“It is how we choose what we do, and how we approach it,

that will determine whether the sum of our days adds up to a formless blur,

or to something resembling a work of art.”

Mihaly Csikszentmihalyi

(1934 – )

Finding Flow: The Psychology Of Engagement With Everyday Life

 

 

A week or so ago I shared a bit about being asked to participate in a secret art show. Contributing to a good cause feels good, so I was happy to commit. And to be perfectly honest, I was intrigued by the challenge of painting small works. And so it began.

 

Painting for me is therapy. No, that may not be completely true. It’s more like meditation. I liken it to gardening, if you have experience with that. In the same way that working in the soil can lead one to focus only on that plot of dirt, only on that moment, working on art is much the same. At its best, painting allows me to focus – truly focus – and stay in the moment. For my twirly brain, this is a gift.

 

Mihaly Csikszentmihalyi is a professor of psychology and author who coined the term “The Flow.” I thought I had one of his books, but when I checked every shelf in the house, I came up empty-handed. So maybe I haven’t read his work. Maybe I’ve only read about his work. Clearly, I’m not in The Flow when it comes to knowing what I have and have not read. I think that means I’m in The Old. Dag. But I digress. The Flow is pretty much the same thing as being in the zone. It’s full-on commitment and focus and absorption. It’s that mind-space that sets us free from the rest of life, and allows us to be where we are. It is, quite simply, presence.

 

Anyhoo – so I met the challenge of working on two little paintings, and I met the deadline. I thought that would have to be good enough, in the self-satisfaction department, as I wasn’t gaga for the pieces or anything. After they’d cured a bit, I sealed them. (This, for me, is a necessary step and it not only gives a little protection to the painting, but also makes the colors pop in a way I can’t describe.) And that’s when the magic happened.

 

I adore those little paintings!
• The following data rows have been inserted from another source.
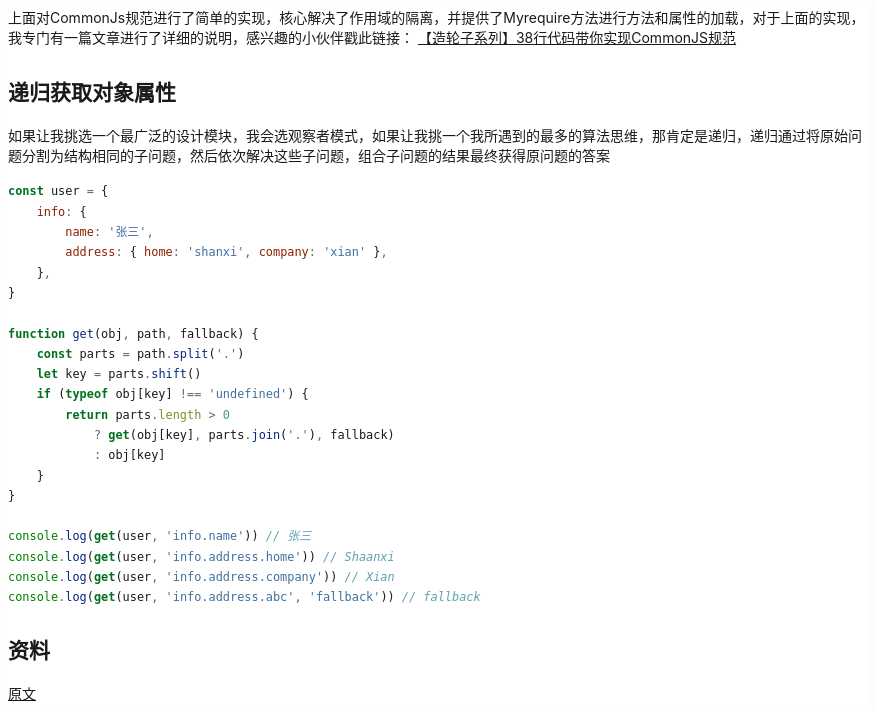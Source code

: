 上面对CommonJs规范进行了简单的实现，核心解决了作用域的隔离，并提供了Myrequire方法进行方法和属性的加载，对于上面的实现，我专门有一篇文章进行了详细的说明，感兴趣的小伙伴戳此链接： [【造轮子系列】38行代码带你实现CommonJS规范](https://juejin.cn/post/7212503883263787064)

## 递归获取对象属性
如果让我挑选一个最广泛的设计模块，我会选观察者模式，如果让我挑一个我所遇到的最多的算法思维，那肯定是递归，递归通过将原始问题分割为结构相同的子问题，然后依次解决这些子问题，组合子问题的结果最终获得原问题的答案

```js
const user = {
	info: {
		name: '张三',
		address: { home: 'shanxi', company: 'xian' },
	},
}

function get(obj, path, fallback) {
	const parts = path.split('.')
	let key = parts.shift()
	if (typeof obj[key] !== 'undefined') {
		return parts.length > 0
			? get(obj[key], parts.join('.'), fallback)
			: obj[key]
	}
}

console.log(get(user, 'info.name')) // 张三
console.log(get(user, 'info.address.home')) // Shaanxi
console.log(get(user, 'info.address.company')) // Xian
console.log(get(user, 'info.address.abc', 'fallback')) // fallback
```


## 资料
[原文](https://juejin.cn/post/7215497169469685815)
They’re not grand masterpieces or anything, and they don’t have to be. They are darling, however, and when I looked at them I felt all bubbly and smiley! I also understood, in admiring the works, that they had been created by being in The Flow.

 

Turns out, having pure moments is a greater gift than I thought. Sure – the clarity of intention during those moments is beautiful. But so is the recognition that achieving such moments is possible. I mean, if I’ve managed to benefit once from being in The Flow, it is surely possible for me to achieve that magic again, right? If I know I need to still my mind, heading outside to do some weeding is usually a good prescription. If I feel stressed and challenged, sitting before a canvas can be a beautiful remedy. Knowing what’s good for me isn’t a cure-all, by any means. But utilizing that knowledge sure does help.

 

Sorry I can’t share the little paintings yet, but like I said, they’re going to a secret art show. I’ll post some pics after the show goes down. For now, I hope to ride the wave of my love affair with the two little works for as long as possible. And to remember that good enough really is good enough. Sometimes it’s downright fabulous. Bubbly and smiley even.